[Stored data]
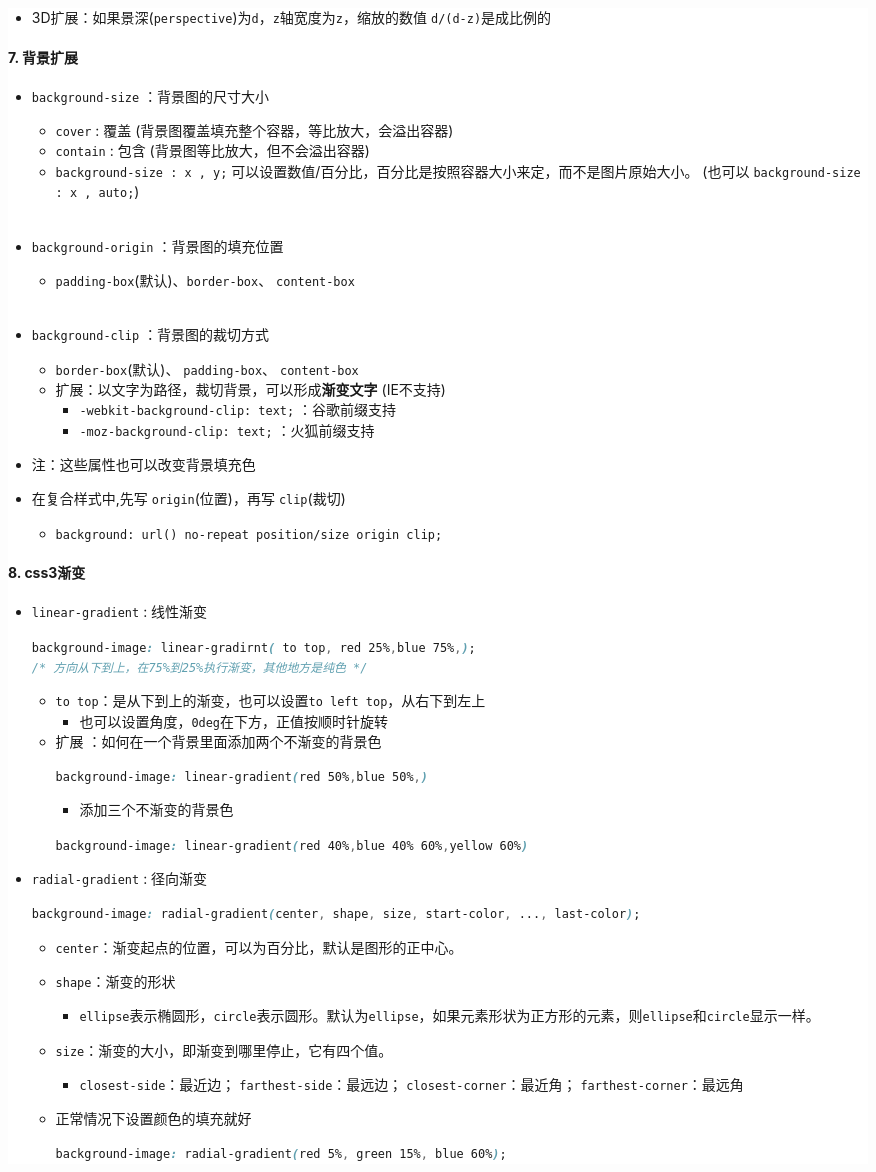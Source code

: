 
  * 3D扩展：如果景深(`perspective`)为`d`，`z`轴宽度为`z`，缩放的数值 `d/(d-z)`是成比例的
  <div style="page-break-after:always; "></div> 
  
#### 7. 背景扩展

  * `background-size` ：背景图的尺寸大小
    * `cover` : 覆盖  (背景图覆盖填充整个容器，等比放大，会溢出容器)
    * `contain` : 包含 (背景图等比放大，但不会溢出容器)
    * `background-size : x , y;` 可以设置数值/百分比，百分比是按照容器大小来定，而不是图片原始大小。 (也可以 `background-size : x , auto;`)
    <br>
  * `background-origin` ：背景图的填充位置
    * `padding-box`(默认)、`border-box`、 `content-box`
    <br>
  * `background-clip` ：背景图的裁切方式
    * `border-box`(默认)、 `padding-box`、 `content-box`
    * 扩展：以文字为路径，裁切背景，可以形成**渐变文字** (IE不支持)
      * `-webkit-background-clip: text;` ：谷歌前缀支持
      * `-moz-background-clip: text;`  ：火狐前缀支持

  * 注：这些属性也可以改变背景填充色
  * 在复合样式中,先写 `origin`(位置)，再写 `clip`(裁切) 
    * `background: url() no-repeat position/size origin clip;`

#### 8. css3渐变

  * `linear-gradient` : 线性渐变
    ```css
    background-image: linear-gradirnt( to top, red 25%,blue 75%,);
    /* 方向从下到上，在75%到25%执行渐变，其他地方是纯色 */ 
    ```
    * `to top`：是从下到上的渐变，也可以设置`to left top`，从右下到左上
      * 也可以设置角度，`0deg`在下方，正值按顺时针旋转
    * 扩展 ：如何在一个背景里面添加两个不渐变的背景色
      ```css
      background-image: linear-gradient(red 50%,blue 50%,)
      ```
      * 添加三个不渐变的背景色
      ```css
      background-image: linear-gradient(red 40%,blue 40% 60%,yellow 60%)
      ```


  * `radial-gradient` : 径向渐变
    ```css
    background-image: radial-gradient(center, shape, size, start-color, ..., last-color);
    ```
    * `center`：渐变起点的位置，可以为百分比，默认是图形的正中心。
    * `shape`：渐变的形状
      * `ellipse`表示椭圆形，`circle`表示圆形。默认为`ellipse`，如果元素形状为正方形的元素，则`ellipse`和`circle`显示一样。
    * `size`：渐变的大小，即渐变到哪里停止，它有四个值。
      *  `closest-side`：最近边； `farthest-side`：最远边； `closest-corner`：最近角； `farthest-corner`：最远角

    * 正常情况下设置颜色的填充就好
      ```css
      background-image: radial-gradient(red 5%, green 15%, blue 60%);
      ```
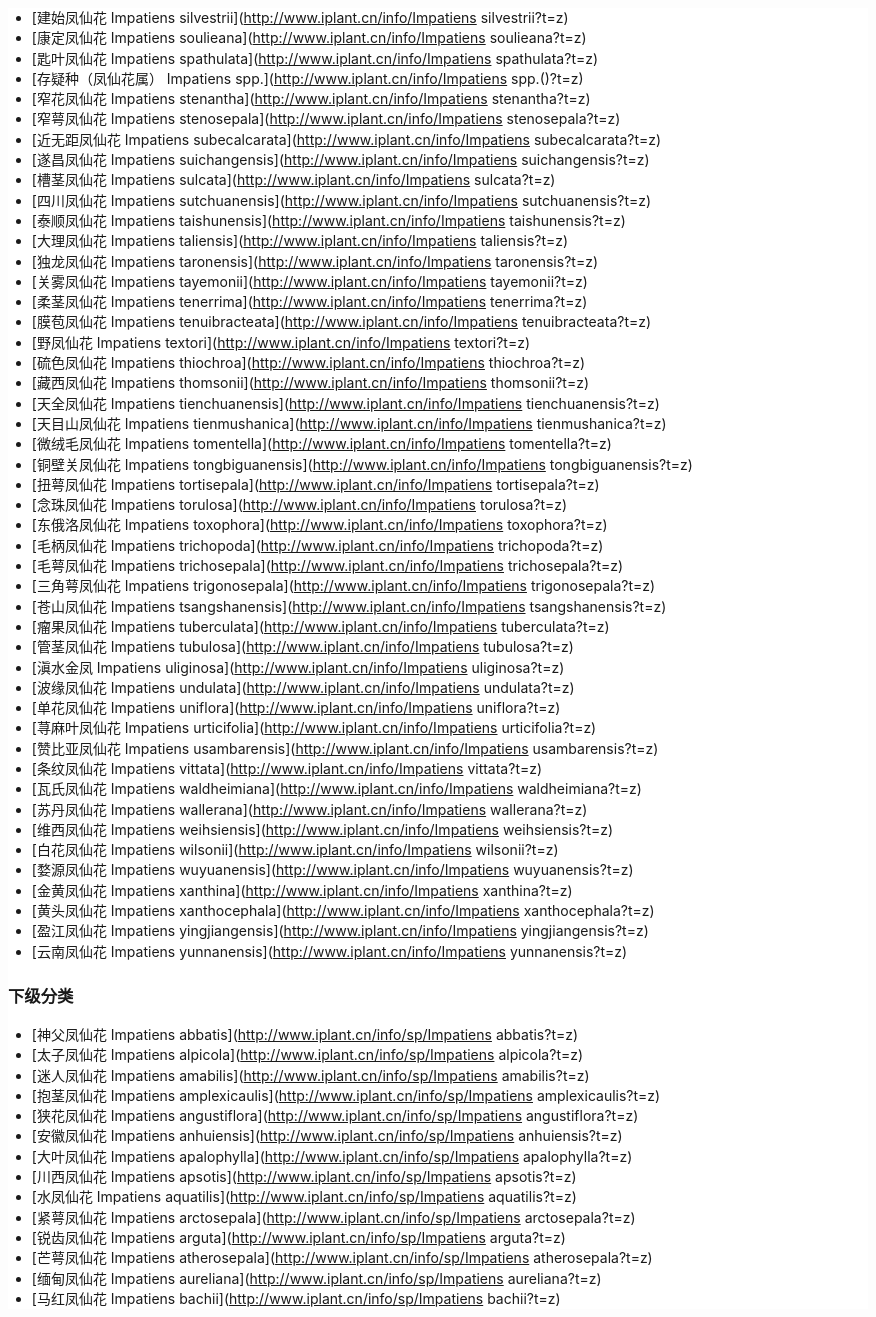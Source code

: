 * [建始凤仙花  Impatiens silvestrii](http://www.iplant.cn/info/Impatiens silvestrii?t=z)
* [康定凤仙花  Impatiens soulieana](http://www.iplant.cn/info/Impatiens soulieana?t=z)
* [匙叶凤仙花  Impatiens spathulata](http://www.iplant.cn/info/Impatiens spathulata?t=z)
* [存疑种（凤仙花属）  Impatiens spp.](http://www.iplant.cn/info/Impatiens spp.()?t=z)
* [窄花凤仙花  Impatiens stenantha](http://www.iplant.cn/info/Impatiens stenantha?t=z)
* [窄萼凤仙花  Impatiens stenosepala](http://www.iplant.cn/info/Impatiens stenosepala?t=z)
* [近无距凤仙花  Impatiens subecalcarata](http://www.iplant.cn/info/Impatiens subecalcarata?t=z)
* [遂昌凤仙花  Impatiens suichangensis](http://www.iplant.cn/info/Impatiens suichangensis?t=z)
* [槽茎凤仙花  Impatiens sulcata](http://www.iplant.cn/info/Impatiens sulcata?t=z)
* [四川凤仙花  Impatiens sutchuanensis](http://www.iplant.cn/info/Impatiens sutchuanensis?t=z)
* [泰顺凤仙花  Impatiens taishunensis](http://www.iplant.cn/info/Impatiens taishunensis?t=z)
* [大理凤仙花  Impatiens taliensis](http://www.iplant.cn/info/Impatiens taliensis?t=z)
* [独龙凤仙花  Impatiens taronensis](http://www.iplant.cn/info/Impatiens taronensis?t=z)
* [关雾凤仙花  Impatiens tayemonii](http://www.iplant.cn/info/Impatiens tayemonii?t=z)
* [柔茎凤仙花  Impatiens tenerrima](http://www.iplant.cn/info/Impatiens tenerrima?t=z)
* [膜苞凤仙花  Impatiens tenuibracteata](http://www.iplant.cn/info/Impatiens tenuibracteata?t=z)
* [野凤仙花  Impatiens textori](http://www.iplant.cn/info/Impatiens textori?t=z)
* [硫色凤仙花  Impatiens thiochroa](http://www.iplant.cn/info/Impatiens thiochroa?t=z)
* [藏西凤仙花  Impatiens thomsonii](http://www.iplant.cn/info/Impatiens thomsonii?t=z)
* [天全凤仙花  Impatiens tienchuanensis](http://www.iplant.cn/info/Impatiens tienchuanensis?t=z)
* [天目山凤仙花  Impatiens tienmushanica](http://www.iplant.cn/info/Impatiens tienmushanica?t=z)
* [微绒毛凤仙花  Impatiens tomentella](http://www.iplant.cn/info/Impatiens tomentella?t=z)
* [铜壁关凤仙花  Impatiens tongbiguanensis](http://www.iplant.cn/info/Impatiens tongbiguanensis?t=z)
* [扭萼凤仙花  Impatiens tortisepala](http://www.iplant.cn/info/Impatiens tortisepala?t=z)
* [念珠凤仙花  Impatiens torulosa](http://www.iplant.cn/info/Impatiens torulosa?t=z)
* [东俄洛凤仙花  Impatiens toxophora](http://www.iplant.cn/info/Impatiens toxophora?t=z)
* [毛柄凤仙花  Impatiens trichopoda](http://www.iplant.cn/info/Impatiens trichopoda?t=z)
* [毛萼凤仙花  Impatiens trichosepala](http://www.iplant.cn/info/Impatiens trichosepala?t=z)
* [三角萼凤仙花  Impatiens trigonosepala](http://www.iplant.cn/info/Impatiens trigonosepala?t=z)
* [苍山凤仙花  Impatiens tsangshanensis](http://www.iplant.cn/info/Impatiens tsangshanensis?t=z)
* [瘤果凤仙花  Impatiens tuberculata](http://www.iplant.cn/info/Impatiens tuberculata?t=z)
* [管茎凤仙花  Impatiens tubulosa](http://www.iplant.cn/info/Impatiens tubulosa?t=z)
* [滇水金凤  Impatiens uliginosa](http://www.iplant.cn/info/Impatiens uliginosa?t=z)
* [波缘凤仙花  Impatiens undulata](http://www.iplant.cn/info/Impatiens undulata?t=z)
* [单花凤仙花  Impatiens uniflora](http://www.iplant.cn/info/Impatiens uniflora?t=z)
* [荨麻叶凤仙花  Impatiens urticifolia](http://www.iplant.cn/info/Impatiens urticifolia?t=z)
* [赞比亚凤仙花  Impatiens usambarensis](http://www.iplant.cn/info/Impatiens usambarensis?t=z)
* [条纹凤仙花  Impatiens vittata](http://www.iplant.cn/info/Impatiens vittata?t=z)
* [瓦氏凤仙花  Impatiens waldheimiana](http://www.iplant.cn/info/Impatiens waldheimiana?t=z)
* [苏丹凤仙花  Impatiens wallerana](http://www.iplant.cn/info/Impatiens wallerana?t=z)
* [维西凤仙花  Impatiens weihsiensis](http://www.iplant.cn/info/Impatiens weihsiensis?t=z)
* [白花凤仙花  Impatiens wilsonii](http://www.iplant.cn/info/Impatiens wilsonii?t=z)
* [婺源凤仙花  Impatiens wuyuanensis](http://www.iplant.cn/info/Impatiens wuyuanensis?t=z)
* [金黄凤仙花  Impatiens xanthina](http://www.iplant.cn/info/Impatiens xanthina?t=z)
* [黄头凤仙花  Impatiens xanthocephala](http://www.iplant.cn/info/Impatiens xanthocephala?t=z)
* [盈江凤仙花  Impatiens yingjiangensis](http://www.iplant.cn/info/Impatiens yingjiangensis?t=z)
* [云南凤仙花  Impatiens yunnanensis](http://www.iplant.cn/info/Impatiens yunnanensis?t=z)

### 下级分类
* [神父凤仙花  Impatiens abbatis](http://www.iplant.cn/info/sp/Impatiens abbatis?t=z)
* [太子凤仙花  Impatiens alpicola](http://www.iplant.cn/info/sp/Impatiens alpicola?t=z)
* [迷人凤仙花  Impatiens amabilis](http://www.iplant.cn/info/sp/Impatiens amabilis?t=z)
* [抱茎凤仙花  Impatiens amplexicaulis](http://www.iplant.cn/info/sp/Impatiens amplexicaulis?t=z)
* [狭花凤仙花  Impatiens angustiflora](http://www.iplant.cn/info/sp/Impatiens angustiflora?t=z)
* [安徽凤仙花  Impatiens anhuiensis](http://www.iplant.cn/info/sp/Impatiens anhuiensis?t=z)
* [大叶凤仙花  Impatiens apalophylla](http://www.iplant.cn/info/sp/Impatiens apalophylla?t=z)
* [川西凤仙花  Impatiens apsotis](http://www.iplant.cn/info/sp/Impatiens apsotis?t=z)
* [水凤仙花  Impatiens aquatilis](http://www.iplant.cn/info/sp/Impatiens aquatilis?t=z)
* [紧萼凤仙花  Impatiens arctosepala](http://www.iplant.cn/info/sp/Impatiens arctosepala?t=z)
* [锐齿凤仙花  Impatiens arguta](http://www.iplant.cn/info/sp/Impatiens arguta?t=z)
* [芒萼凤仙花  Impatiens atherosepala](http://www.iplant.cn/info/sp/Impatiens atherosepala?t=z)
* [缅甸凤仙花  Impatiens aureliana](http://www.iplant.cn/info/sp/Impatiens aureliana?t=z)
* [马红凤仙花  Impatiens bachii](http://www.iplant.cn/info/sp/Impatiens bachii?t=z)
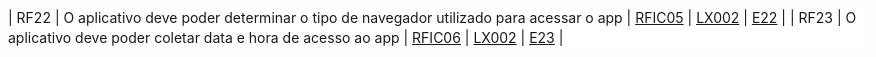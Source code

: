 | RF22 | O aplicativo deve poder determinar o tipo de navegador utilizado para acessar o app                                        | [RFIC05](https://github.com/requisitos-2019-1/Ribon/wiki/Introspec%C3%A7%C3%A3o)                                                                                                     | [LX002](https://github.com/requisitos-2019-1/Ribon/blob/master/Modelagem%20de%20Requisitos/Lexicos/LX002_Aplicativo.md)                                                                                                                                                                                                                                                                                                                                                                                                                                                                                                                                                                                                                                                                                                                                                                                                                                                                                                                                                                                                                                                                                                                                                                                                                                                                                                                                                                                                                                                                                                                                                                                                                                                                                                                                                                                                                                                                                                                                                                                                                                                                                                                                                                                                                                                                                                                                                                                                                                    | [E22](https://github.com/requisitos-2019-1/Ribon/blob/master/p%C3%B3s-rastreabilidade/Backward/Requisitos_Funcionais.md#e22) |
| RF23 | O aplicativo deve poder coletar data e hora de acesso ao app                                                               | [RFIC06](https://github.com/requisitos-2019-1/Ribon/wiki/Introspec%C3%A7%C3%A3o)                                                                                                     | [LX002](https://github.com/requisitos-2019-1/Ribon/blob/master/Modelagem%20de%20Requisitos/Lexicos/LX002_Aplicativo.md)                                                                                                                                                                                                                                                                                                                                                                                                                                                                                                                                                                                                                                                                                                                                                                                                                                                                                                                                                                                                                                                                                                                                                                                                                                                                                                                                                                                                                                                                                                                                                                                                                                                                                                                                                                                                                                                                                                                                                                                                                                                                                                                                                                                                                                                                                                                                                                                                                                    | [E23](https://github.com/requisitos-2019-1/Ribon/blob/master/p%C3%B3s-rastreabilidade/Backward/Requisitos_Funcionais.md#e23) |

** HOW TO COMPLETE THIS TASK **
Counting only lines with the word "border" in them, say how many there are in the entries above, with no other words.

** FINISHED EXERCISE **
2